WHAT YOU NEED TO DO:
An exact copy of every entry is required, minus the pictures.

RECORDED INFORMATION section start

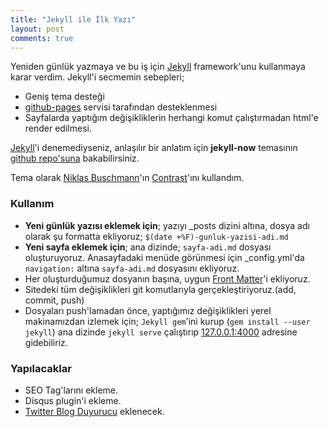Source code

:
 ```yaml
---
title: "Jekyll ile İlk Yazı"
layout: post
comments: true
---
```


Yeniden günlük yazmaya ve bu iş için [Jekyll](https://jekyllrb.com/)
framework'unu kullanmaya karar verdim. Jekyll'i secmemin sebepleri; 
* Geniş tema desteği
* [github-pages](https://pages.github.com/) servisi tarafından desteklenmesi
* Sayfalarda yaptığım değişikliklerin herhangi komut çalıştırmadan
  html'e render edilmesi.

[Jekyll](https://jekyllrb.com/)'i denemediyseniz, anlaşılır bir anlatım için
**jekyll-now** temasının [github
repo'suna](https://github.com/barryclark/jekyll-now) bakabilirsiniz. 

Tema olarak [Niklas Buschmann](https://niklasbuschmann.github.io/contrast/)'ın
[Contrast](https://github.com/niklasbuschmann/contrast)'ını kullandım.

### Kullanım
* **Yeni günlük yazısı eklemek için**; yazıyı \_posts dizini altına, dosya adı olarak şu formatta ekliyoruz; `$(date +%F)-gunluk-yazisi-adi.md`
* **Yeni sayfa eklemek için**; ana dizinde; `sayfa-adi.md` dosyası oluşturuyoruz. Anasayfadaki menüde görünmesi için \_config.yml'da `navigation:` altına `sayfa-adi.md` dosyasını ekliyoruz.
* Her oluşturduğumuz dosyanın başına, uygun [Front Matter](https://jekyllrb.com/docs/front-matter/)'i ekliyoruz.
* Sitedeki tüm değişiklikleri git komutlarıyla gerçekleştiriyoruz.(add, commit, push)
* Dosyaları push'lamadan önce, yaptığımız değişiklikleri yerel makinamızdan izlemek için; `Jekyll gem`'ini kurup (`gem install --user jekyll`) ana dizinde `jekyll serve` çalıştırıp [127.0.0.1:4000](http://127.0.0.1:4000) adresine gidebiliriz.

### Yapılacaklar
* SEO Tag'larını ekleme.
* Disqus plugin'i ekleme.
* [Twitter Blog Duyurucu](https://blog.selcukcihan.com/web-development/twitter-blog-duyurucu/) eklenecek.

RECORDED INFORMATION section end

ANSWER SPACE:
Source code

:
 ```yaml
---
title: "Jekyll ile İlk Yazı"
layout: post
comments: true
---
```


Yeniden günlük yazmaya ve bu iş için [Jekyll](https://jekyllrb.com/)
framework'unu kullanmaya karar verdim. Jekyll'i secmemin sebepleri; 
* Geniş tema desteği
* [github-pages](https://pages.github.com/) servisi tarafından desteklenmesi
* Sayfalarda yaptığım değişikliklerin herhangi komut çalıştırmadan
  html'e render edilmesi.

[Jekyll](https://jekyllrb.com/)'i denemediyseniz, anlaşılır bir anlatım için
**jekyll-now** temasının [github
repo'suna](https://github.com/barryclark/jekyll-now) bakabilirsiniz. 

Tema olarak [Niklas Buschmann](https://niklasbuschmann.github.io/contrast/)'ın
[Contrast](https://github.com/niklasbuschmann/contrast)'ını kullandım.

### Kullanım
* **Yeni günlük yazısı eklemek için**; yazıyı \_posts dizini altına, dosya adı olarak şu formatta ekliyoruz; `$(date +%F)-gunluk-yazisi-adi.md`
* **Yeni sayfa eklemek için**; ana dizinde; `sayfa-adi.md` dosyası oluşturuyoruz. Anasayfadaki menüde görünmesi için \_config.yml'da `navigation:` altına `sayfa-adi.md` dosyasını ekliyoruz.
* Her oluşturduğumuz dosyanın başına, uygun [Front Matter](https://jekyllrb.com/docs/front-matter/)'i ekliyoruz.
* Sitedeki tüm değişiklikleri git komutlarıyla gerçekleştiriyoruz.(add, commit, push)
* Dosyaları push'lamadan önce, yaptığımız değişiklikleri yerel makinamızdan izlemek için; `Jekyll gem`'ini kurup (`gem install --user jekyll`) ana dizinde `jekyll serve` çalıştırıp [127.0.0.1:4000](http://127.0.0.1:4000) adresine gidebiliriz.

### Yapılacaklar
* SEO Tag'larını ekleme.
* Disqus plugin'i ekleme.
* [Twitter Blog Duyurucu](https://blog.selcukcihan.com/web-development/twitter-blog-duyurucu/) eklenecek.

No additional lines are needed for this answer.